Answer
$5.8\times10^{-2}\;\rm A$
Work Step by Step
We know that the induced current is given by
$$I=\dfrac{\varepsilon}{R}\tag 1$$
And we know that the induced $\varepsilon=\rm emf$ is given by
$$\varepsilon= \dfrac{N_{coil}\Delta \Phi}{\Delta t}= \dfrac{N_{coil}\Delta (BA)}{\Delta t}$$
and we know that the cross-sectional area of the solenoid is constant, so
$$\varepsilon= \dfrac{N_{coil}A_{solenoid}\Delta B_{solenoid}}{\Delta t}\tag 2$$
We also know that the magnetic field of the solenoid is given by
$$B_{solenoid}=\dfrac{\mu_0N_{solenoid} I_{solenoid}}{l_{solenoid}}$$
Thus,
$$\Delta B_{solenoid}=\dfrac{\mu_0N_{solenoid}\Delta I_{solenoid}}{l_{solenoid}}$$
Because $I$ here is the changeable one and all the other variables are constant.
Plugging into (2); we will replace the titles of the coil by $c$ and the solenoid by $s$.

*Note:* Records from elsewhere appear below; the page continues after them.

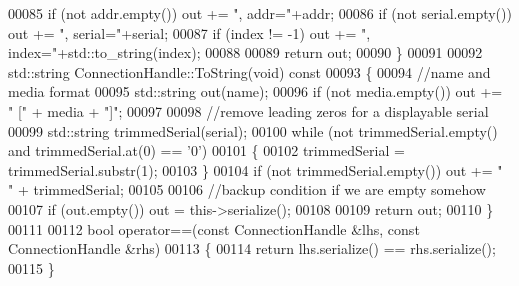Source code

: \begin{DoxyCode}
00085     \textcolor{keywordflow}{if} (not addr.empty()) out += \textcolor{stringliteral}{", addr="}+addr;
00086     \textcolor{keywordflow}{if} (not serial.empty()) out += \textcolor{stringliteral}{", serial="}+serial;
00087     \textcolor{keywordflow}{if} (index != -1) out += \textcolor{stringliteral}{", index="}+std::to\_string(index);
00088 
00089     \textcolor{keywordflow}{return} out;
00090 \}
00091 
00092 std::string ConnectionHandle::ToString(\textcolor{keywordtype}{void})\textcolor{keyword}{ const}
00093 \textcolor{keyword}{}\{
00094     \textcolor{comment}{//name and media format}
00095     std::string out(name);
00096     \textcolor{keywordflow}{if} (not media.empty()) out += \textcolor{stringliteral}{" ["} + media + \textcolor{stringliteral}{"]"};
00097 
00098     \textcolor{comment}{//remove leading zeros for a displayable serial}
00099     std::string trimmedSerial(serial);
00100     \textcolor{keywordflow}{while} (not trimmedSerial.empty() and trimmedSerial.at(0) == \textcolor{charliteral}{'0'})
00101     \{
00102         trimmedSerial = trimmedSerial.substr(1);
00103     \}
00104     \textcolor{keywordflow}{if} (not trimmedSerial.empty()) out += \textcolor{stringliteral}{" "} + trimmedSerial;
00105 
00106     \textcolor{comment}{//backup condition if we are empty somehow}
00107     \textcolor{keywordflow}{if} (out.empty()) out = this->serialize();
00108 
00109     \textcolor{keywordflow}{return} out;
00110 \}
00111 
00112 \textcolor{keywordtype}{bool} operator==(\textcolor{keyword}{const} ConnectionHandle &lhs, \textcolor{keyword}{const} ConnectionHandle &rhs)
00113 \{
00114     \textcolor{keywordflow}{return} lhs.serialize() == rhs.serialize();
00115 \}
\end{DoxyCode}
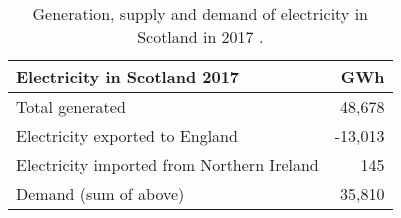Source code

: \begin{table}[htbp]
	\caption{Generation, supply and demand of electricity in Scotland in 2017 \citep{BEIS2018ElecUK}.}
	\label{tbl:elec_demand}
	\centering
	\begin{tabular}{@{}lr@{}}
		\toprule
		Electricity in Scotland 2017 & GWh \\ \midrule
		Total generated & 48,678 \\
		Electricity exported to England & -13,013 \\
		Electricity imported from Northern Ireland & 145 \\ \midrule
		Demand (sum of above) & 35,810 \\ \bottomrule
	\end{tabular}
\end{table}
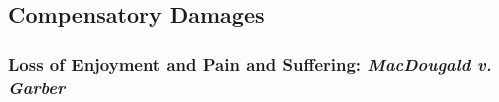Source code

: % 
% 
% 
% 
% 
% 
\subsection{Compensatory Damages}
 
\subsubsection{Loss of Enjoyment and Pain and Suffering: \emph{MacDougald v.  
Garber}}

$$\varepsilon= \dfrac{N_{c}A_{s} }{\Delta t} \cdot\dfrac{\mu_0N_{s}\Delta I_{s}}{l_{s}}= \dfrac{\mu_0N_{s}N_{c}A_{s} }{l_{s}\Delta t}\Delta I_{s}$$
Plugging into (1);
$$I= \dfrac{\mu_0N_{c}A_{s} }{R\Delta t}\cdot \dfrac{N_{s}}{l_{s}}
\cdot \Delta I_{s}$$
Plugging the known;
$$I= \dfrac{4\pi \times10^{-7}\cdot 190 \cdot\pi (4.5\times10^{-2} )^2 }{12\cdot 0.10}\cdot \dfrac{230}{10^{-2}}\cdot (2-0)$$
$$I=\color{red}{\bf 5.8\times10^{-2}}\;\rm A$$
And its direction is to the east inside the resistor since the induced current is facing the sudden increase of the field.